Reloading Source Code

This document contains information about mechanisms available in mod_wsgi for automatic reloading of source code when an application is changed and any issues related to those mechanisms.

Embedded Mode Vs Daemon Mode

What is achievable in the way of automatic source code reloading depends on which mode your WSGI application is running.

If your WSGI application is running in embedded mode then what happens when you make code changes is largely dictated by how Apache works, as it controls the processes handling requests.

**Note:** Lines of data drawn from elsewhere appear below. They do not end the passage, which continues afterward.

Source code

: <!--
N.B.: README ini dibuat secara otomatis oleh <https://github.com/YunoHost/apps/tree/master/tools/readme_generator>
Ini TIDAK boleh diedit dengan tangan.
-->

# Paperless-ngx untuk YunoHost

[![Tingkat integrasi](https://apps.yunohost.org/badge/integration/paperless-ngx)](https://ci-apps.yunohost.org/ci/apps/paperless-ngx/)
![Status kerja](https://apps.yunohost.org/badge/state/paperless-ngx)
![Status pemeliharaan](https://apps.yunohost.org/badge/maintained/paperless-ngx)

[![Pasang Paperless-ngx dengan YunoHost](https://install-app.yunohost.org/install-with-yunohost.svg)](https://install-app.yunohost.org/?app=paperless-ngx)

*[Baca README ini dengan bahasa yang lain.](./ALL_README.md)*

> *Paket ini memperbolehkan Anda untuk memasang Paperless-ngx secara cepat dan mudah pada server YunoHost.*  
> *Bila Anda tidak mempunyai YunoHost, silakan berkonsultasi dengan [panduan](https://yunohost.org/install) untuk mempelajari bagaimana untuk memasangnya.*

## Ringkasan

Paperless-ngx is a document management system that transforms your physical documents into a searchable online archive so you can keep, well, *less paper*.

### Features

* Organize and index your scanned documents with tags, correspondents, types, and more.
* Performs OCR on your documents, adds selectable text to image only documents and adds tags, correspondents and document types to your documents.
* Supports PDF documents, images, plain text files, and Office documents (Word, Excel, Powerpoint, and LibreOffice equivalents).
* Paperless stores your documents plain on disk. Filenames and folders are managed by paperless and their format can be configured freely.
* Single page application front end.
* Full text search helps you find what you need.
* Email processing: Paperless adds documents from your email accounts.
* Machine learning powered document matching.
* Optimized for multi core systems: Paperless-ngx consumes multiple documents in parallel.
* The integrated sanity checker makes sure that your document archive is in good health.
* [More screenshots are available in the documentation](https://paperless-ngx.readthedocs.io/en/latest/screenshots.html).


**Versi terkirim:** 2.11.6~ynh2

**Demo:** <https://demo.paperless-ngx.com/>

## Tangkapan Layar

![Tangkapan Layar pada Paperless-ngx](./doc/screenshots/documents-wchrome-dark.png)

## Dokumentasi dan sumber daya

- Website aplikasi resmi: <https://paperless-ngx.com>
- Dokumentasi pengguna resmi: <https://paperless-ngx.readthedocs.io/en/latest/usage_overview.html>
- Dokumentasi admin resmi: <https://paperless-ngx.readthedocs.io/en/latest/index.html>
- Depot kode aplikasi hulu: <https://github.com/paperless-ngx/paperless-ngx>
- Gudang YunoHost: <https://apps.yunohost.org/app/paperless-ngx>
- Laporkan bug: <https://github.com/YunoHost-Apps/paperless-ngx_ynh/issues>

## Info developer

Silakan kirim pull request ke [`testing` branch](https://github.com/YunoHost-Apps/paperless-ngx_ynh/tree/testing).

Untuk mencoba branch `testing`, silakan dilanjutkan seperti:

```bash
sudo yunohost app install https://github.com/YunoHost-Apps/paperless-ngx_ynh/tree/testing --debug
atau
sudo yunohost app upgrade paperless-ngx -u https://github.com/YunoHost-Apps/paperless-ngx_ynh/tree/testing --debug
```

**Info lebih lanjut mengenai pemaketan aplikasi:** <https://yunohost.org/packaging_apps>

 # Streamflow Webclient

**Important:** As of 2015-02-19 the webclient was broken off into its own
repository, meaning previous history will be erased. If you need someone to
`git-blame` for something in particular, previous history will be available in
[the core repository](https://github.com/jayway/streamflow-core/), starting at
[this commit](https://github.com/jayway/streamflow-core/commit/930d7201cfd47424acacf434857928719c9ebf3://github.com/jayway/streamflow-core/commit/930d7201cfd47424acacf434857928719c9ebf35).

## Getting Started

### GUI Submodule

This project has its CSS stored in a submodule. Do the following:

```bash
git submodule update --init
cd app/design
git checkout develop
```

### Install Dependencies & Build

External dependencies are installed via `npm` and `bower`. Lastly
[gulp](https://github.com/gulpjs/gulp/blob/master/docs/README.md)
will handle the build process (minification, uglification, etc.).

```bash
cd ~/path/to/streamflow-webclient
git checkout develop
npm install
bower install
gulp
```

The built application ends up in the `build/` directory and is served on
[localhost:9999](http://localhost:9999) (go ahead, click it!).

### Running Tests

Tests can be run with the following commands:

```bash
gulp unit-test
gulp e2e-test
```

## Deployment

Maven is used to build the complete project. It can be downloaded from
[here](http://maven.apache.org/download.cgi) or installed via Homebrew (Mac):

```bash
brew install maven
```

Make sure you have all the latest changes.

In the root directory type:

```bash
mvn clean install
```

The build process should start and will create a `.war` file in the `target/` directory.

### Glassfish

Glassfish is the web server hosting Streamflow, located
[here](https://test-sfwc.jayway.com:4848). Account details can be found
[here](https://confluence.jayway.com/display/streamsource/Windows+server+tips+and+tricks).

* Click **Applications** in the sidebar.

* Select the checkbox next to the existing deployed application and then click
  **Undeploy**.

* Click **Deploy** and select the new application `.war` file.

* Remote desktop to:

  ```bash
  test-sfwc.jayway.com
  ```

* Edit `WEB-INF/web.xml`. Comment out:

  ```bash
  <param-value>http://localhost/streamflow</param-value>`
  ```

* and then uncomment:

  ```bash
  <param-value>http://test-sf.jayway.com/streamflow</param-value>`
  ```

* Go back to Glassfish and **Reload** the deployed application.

In general, if using embedded mode you will have no choice but to manually restart Apache in order for code changes to be used.

If using daemon mode, because mod_wsgi manages directly the processes handling requests and in which your WSGI application runs, there is more avenue for performing automatic source code reloading.

As a consequence, it is important to understand what mode your WSGI application is running in.

If you are running on Windows, are using Apache 1.3, or have not used WSGIDaemonProcess/WSGIProcessGroup directives to delegate your WSGI application to a mod_wsgi daemon mode process, then you will be using embedded mode.

If you are not sure whether you are using embedded mode or daemon mode, then substitute your WSGI application entry point with:

def application(environ, start_response):
    status = '200 OK'

    if not environ['mod_wsgi.process_group']:
      output = u'EMBEDDED MODE'
    else:
      output = u'DAEMON MODE'

    response_headers = [('Content-Type', 'text/plain'),
                        ('Content-Length', str(len(output)))]

    start_response(status, response_headers)

    return [output.encode('UTF-8')]

If your WSGI application is running in embedded mode, this will output to the browser ‘EMBEDDED MODE’. If your WSGI application is running in daemon mode, this will output to the browser ‘DAEMON MODE’.

Reloading In Embedded Mode

However you have configured Apache to mount your WSGI application, you will have a script file which contains the entry point for the WSGI application. This script file is not treated exactly like a normal Python module and need not even use a ‘.py’ extension. It is even preferred that a ‘.py’ extension not be used for reasons described below.

For embedded mode, one of the properties of the script file is that by default it will be reloaded whenever the file is changed. The primary intent with the file being reloaded is to provide a second chance at getting any configuration in it and the mapping to the application correct. If the script weren’t reloaded in this way, you would need to restart Apache even for a trivial change to the script file.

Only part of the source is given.